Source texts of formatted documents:
• • •

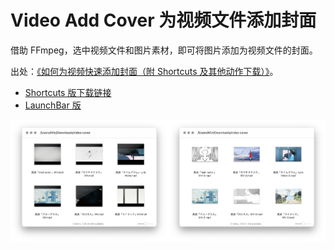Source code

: # Video Add Cover 为视频文件添加封面

借助 FFmpeg，选中视频文件和图片素材，即可将图片添加为视频文件的封面。

出处：[《如何为视频快速添加封面（附 Shortcuts 及其他动作下载）》](https://utgd.net/article/20445)。

- [Shortcuts 版下载链接](https://www.icloud.com/shortcuts/3034af08510d4afda6e3f72150c6dc45)
- [LaunchBar 版](https://github.com/BlackwinMin/LaunchBar-gallery/tree/master/Video%20Add%20Cover)

![title](img.png)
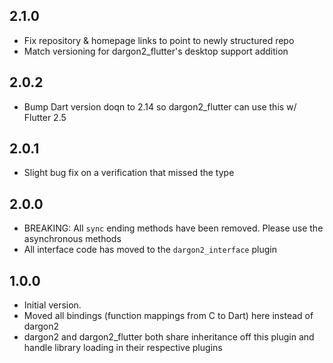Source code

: ## 2.1.0
- Fix repository & homepage links to point to newly structured repo
- Match versioning for dargon2_flutter's desktop support addition

## 2.0.2
- Bump Dart version doqn to 2.14 so dargon2_flutter can use this w/ Flutter 2.5

## 2.0.1
- Slight bug fix on a verification that missed the type 

## 2.0.0
- BREAKING: All `sync` ending methods have been removed. Please use the asynchronous methods
- All interface code has moved to the `dargon2_interface` plugin

## 1.0.0

- Initial version.
- Moved all bindings (function mappings from C to Dart) here instead of dargon2
- dargon2 and dargon2_flutter both share inheritance off this plugin and handle library loading in their respective plugins

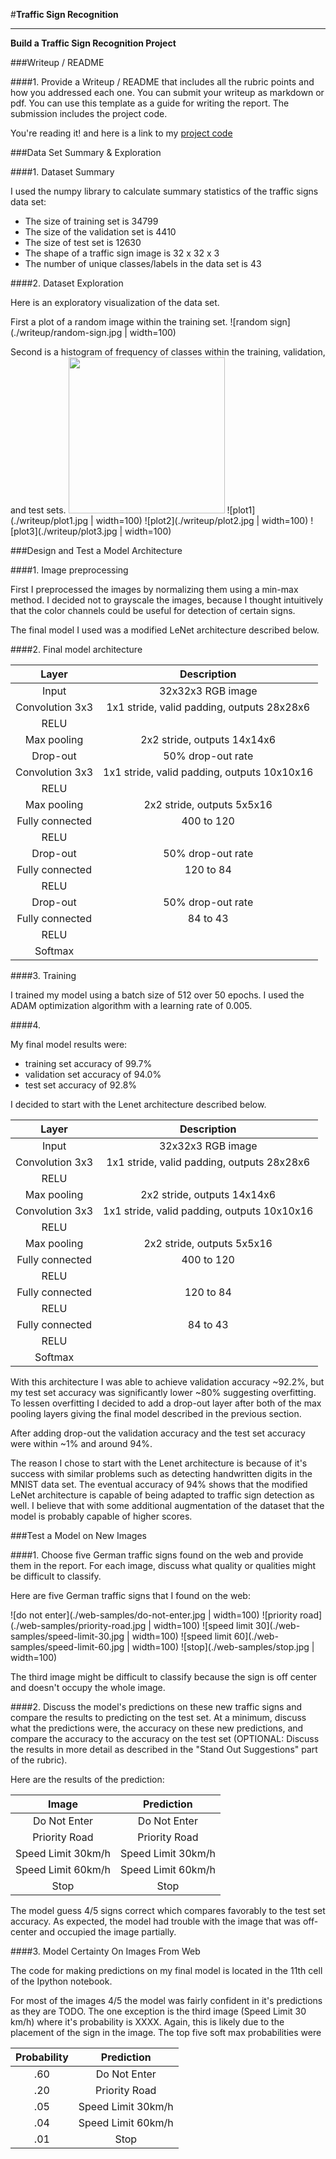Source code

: #**Traffic Sign Recognition** 

---

**Build a Traffic Sign Recognition Project**

###Writeup / README

####1. Provide a Writeup / README that includes all the rubric points and how you addressed each one. You can submit your writeup as markdown or pdf. You can use this template as a guide for writing the report. The submission includes the project code.

You're reading it! and here is a link to my [project code](https://github.com/udacity/CarND-Traffic-Sign-Classifier-Project/blob/master/Traffic_Sign_Classifier.ipynb)

###Data Set Summary & Exploration

####1. Dataset Summary

I used the numpy library to calculate summary statistics of the traffic
signs data set:

* The size of training set is 34799
* The size of the validation set is 4410
* The size of test set is 12630
* The shape of a traffic sign image is 32 x 32 x 3
* The number of unique classes/labels in the data set is 43

 ####2. Dataset Exploration

Here is an exploratory visualization of the data set. 

First a plot of a random image within the training set.
![random sign](./writeup/random-sign.jpg | width=100)

Second is a histogram of frequency of classes within the training, validation, and test sets.
<img src="./writeup/plot1.jpg" width="250"/>
![plot1](./writeup/plot1.jpg | width=100)
![plot2](./writeup/plot2.jpg | width=100)
![plot3](./writeup/plot3.jpg | width=100)


###Design and Test a Model Architecture

####1. Image preprocessing

First I preprocessed the images by normalizing them using a min-max method.  I decided not to grayscale the images, because I thought intuitively that the color channels could be useful for detection of certain signs.  

The final model I used was a modified LeNet architecture described below.

####2. Final model architecture

| Layer         		|     Description	        					| 
|:---------------------:|:---------------------------------------------:| 
| Input         		| 32x32x3 RGB image   							| 
| Convolution 3x3     	| 1x1 stride, valid padding, outputs 28x28x6 	|
| RELU					|												|
| Max pooling	      	| 2x2 stride,  outputs 14x14x6 				|
| Drop-out| 50% drop-out rate |
| Convolution 3x3	    | 1x1 stride, valid padding, outputs 10x10x16 	|
| RELU					|												|
| Max pooling	      	| 2x2 stride,  outputs 5x5x16 				|
| Fully connected		| 400 to 120        									|
| RELU					|												|
| Drop-out| 50% drop-out rate |
| Fully connected		| 120 to 84        									|
| RELU					|												|
| Drop-out| 50% drop-out rate |
| Fully connected		| 84 to 43        									|
| RELU					|												|
| Softmax				|        									|

####3. Training

I trained my model using a batch size of 512 over 50 epochs.  I used the ADAM optimization algorithm with a learning rate of 0.005.

####4. 

My final model results were:
* training set accuracy of 99.7%
* validation set accuracy of 94.0% 
* test set accuracy of 92.8%

I decided to start with the Lenet architecture described below.

| Layer         		|     Description	        					| 
|:---------------------:|:---------------------------------------------:| 
| Input         		| 32x32x3 RGB image   							| 
| Convolution 3x3     	| 1x1 stride, valid padding, outputs 28x28x6 	|
| RELU					|												|
| Max pooling	      	| 2x2 stride,  outputs 14x14x6 				|
| Convolution 3x3	    | 1x1 stride, valid padding, outputs 10x10x16 	|
| RELU					|												|
| Max pooling	      	| 2x2 stride,  outputs 5x5x16 				|
| Fully connected		| 400 to 120        									|
| RELU					|												|
| Fully connected		| 120 to 84        									|
| RELU					|												|
| Fully connected		| 84 to 43        									|
| RELU					|												|
| Softmax				|        									|

With this architecture I was able to achieve validation accuracy ~92.2%, but my test set accuracy was significantly lower ~80% suggesting overfitting.  To lessen overfitting I decided to add a drop-out layer after both of the max pooling layers giving the final model described in the previous section.

After adding drop-out the validation accuracy and the test set accuracy were within ~1% and around 94%.

The reason I chose to start with the Lenet architecture is because of it's success with similar problems such as detecting handwritten digits in the MNIST data set.  The eventual accuracy of 94% shows that the modified LeNet architecture is capable of being adapted to traffic sign detection as well.  I believe that with some additional augmentation of the dataset that the model is probably capable of higher scores.



###Test a Model on New Images

####1. Choose five German traffic signs found on the web and provide them in the report. For each image, discuss what quality or qualities might be difficult to classify.

Here are five German traffic signs that I found on the web:

![do not enter](./web-samples/do-not-enter.jpg | width=100) 
![priority road](./web-samples/priority-road.jpg | width=100) 
![speed limit 30](./web-samples/speed-limit-30.jpg | width=100) 
![speed limit 60](./web-samples/speed-limit-60.jpg | width=100) 
![stop](./web-samples/stop.jpg | width=100)

The third image might be difficult to classify because the sign is off center and doesn't occupy the whole image.

####2. Discuss the model's predictions on these new traffic signs and compare the results to predicting on the test set. At a minimum, discuss what the predictions were, the accuracy on these new predictions, and compare the accuracy to the accuracy on the test set (OPTIONAL: Discuss the results in more detail as described in the "Stand Out Suggestions" part of the rubric).




Here are the results of the prediction:

| Image			        |     Prediction	        					| 
|:---------------------:|:---------------------------------------------:| 
| Do Not Enter      		| Do Not Enter   									| 
| Priority Road     			| Priority Road 										|
| Speed Limit 30km/h					| Speed Limit 30km/h												|
| Speed Limit 60km/h		      		| Speed Limit 60km/h					 				|
| Stop			| Stop      							|


The model guess 4/5 signs correct which compares favorably to the test set accuracy.  As expected, the model had trouble with the image that was off-center and occupied the image partially.

####3. Model Certainty On Images From Web

The code for making predictions on my final model is located in the 11th cell of the Ipython notebook.

For most of the images 4/5 the model was fairly confident in it's predictions as they are TODO.  The one exception is the third image (Speed Limit 30 km/h) where it's probability is XXXX.  Again, this is likely due to the placement of the sign in the image.
The top five soft max probabilities were

| Probability         	|     Prediction	        					| 
|:---------------------:|:---------------------------------------------:| 
| .60         			| Do Not Enter   									| 
| .20     				| Priority Road 										|
| .05					| Speed Limit 30km/h											|
| .04	      			| Speed Limit 60km/h					 				|
| .01				    | Stop      							|



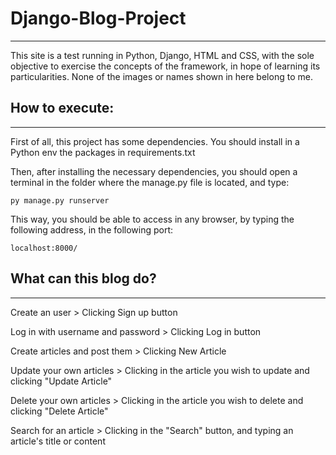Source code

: # Django-Blog-Project
-----------
This site is a test running in Python, Django, HTML and CSS, with the sole objective to exercise the concepts of the framework, in hope of learning its particularities.
None of the images or names shown in here belong to me.

## How to execute:
-----------
First of all, this project has some dependencies. You should install in a Python env the packages in requirements.txt

Then, after installing the necessary dependencies, you should open a terminal in the folder where the manage.py file is located, and type:

`py manage.py runserver`

This way, you should be able to access in any browser, by typing the following address, in the following port:

`localhost:8000/`

## What can this blog do?
----------------
Create an user > Clicking Sign up button

Log in with username and password > Clicking Log in button

Create articles and post them > Clicking New Article

Update your own articles > Clicking in the article you wish to update and clicking "Update Article"

Delete your own articles > Clicking in the article you wish to delete and clicking "Delete Article"

Search for an article > Clicking in the "Search" button, and typing an article's title or content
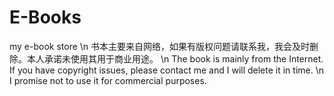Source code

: # E-Books
my e-book store \n
书本主要来自网络，如果有版权问题请联系我，我会及时删除。本人承诺未使用其用于商业用途。 \n
The book is mainly from the Internet. If you have copyright issues, please contact me and I will delete it in time.  \n
I promise not to use it for commercial purposes.
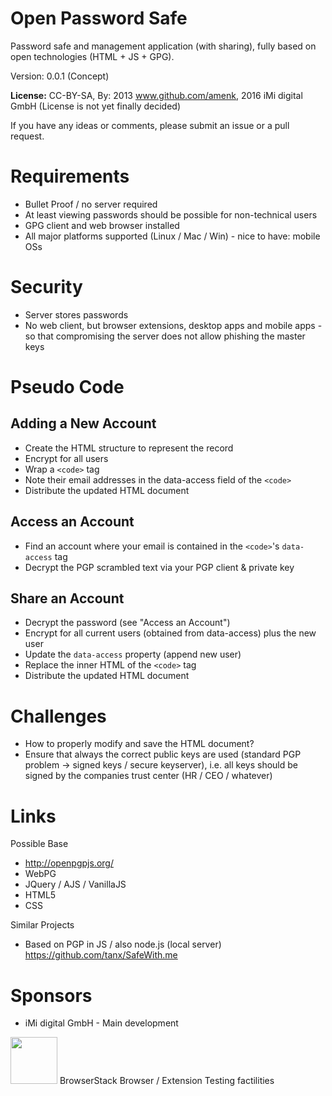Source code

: Open Password Safe
==================

Password safe and management application (with sharing), fully based on open technologies (HTML + JS + GPG).

Version: 0.0.1 (Concept)

**License:** CC-BY-SA, By: 2013 www.github.com/amenk, 2016 iMi digital GmbH (License is not yet finally decided)

If you have any ideas or comments, please submit an issue or a pull request.

Requirements
============

* Bullet Proof / no server required
* At least viewing passwords should be possible for non-technical users
* GPG client and web browser installed
* All major platforms supported (Linux / Mac / Win) - nice to have: mobile OSs

Security
========

* Server stores passwords
* No web client, but browser extensions, desktop apps and mobile apps - so that compromising the server does not allow phishing the master keys


Pseudo Code
===========

Adding a New Account
---------------------

* Create the HTML structure to represent the record
* Encrypt for all users
* Wrap a `<code>` tag
* Note their email addresses in the data-access field of the `<code>`
* Distribute the updated HTML document

Access an Account
-----------------

* Find an account where your email is contained in the `<code>`'s `data-access` tag
* Decrypt the PGP scrambled text via your PGP client & private key


Share an Account
----------------

* Decrypt the password (see "Access an Account")
* Encrypt for all current users (obtained from data-access) plus the new user
* Update the `data-access` property (append new user)
* Replace the inner HTML of the `<code>` tag
* Distribute the updated HTML document

Challenges
==========

* How to properly modify and save the HTML document?
* Ensure that always the correct public keys are used (standard PGP problem -> signed keys / secure keyserver), i.e. all keys should be signed by the companies trust center (HR / CEO / whatever)

Links
=====

Possible Base

* http://openpgpjs.org/
* WebPG
* JQuery / AJS / VanillaJS
* HTML5
* CSS

Similar Projects

* Based on PGP in JS / also node.js (local server) https://github.com/tanx/SafeWith.me

Sponsors
========

* iMi digital GmbH - Main development

<a><img src="https://www.browserstack.com/images/layout/browserstack-logo-600x315.png" height="75"></a> BrowserStack Browser / Extension Testing factilities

• • •

* **Instructions for the task**:
Where a line of the data includes the string "center", list that line.

* **Solution to this exercise**:
The third image might be difficult to classify because the sign is off center and doesn't occupy the whole image.
The model guess 4/5 signs correct which compares favorably to the test set accuracy.  As expected, the model had trouble with the image that was off-center and occupied the image partially.
* Ensure that always the correct public keys are used (standard PGP problem -> signed keys / secure keyserver), i.e. all keys should be signed by the companies trust center (HR / CEO / whatever)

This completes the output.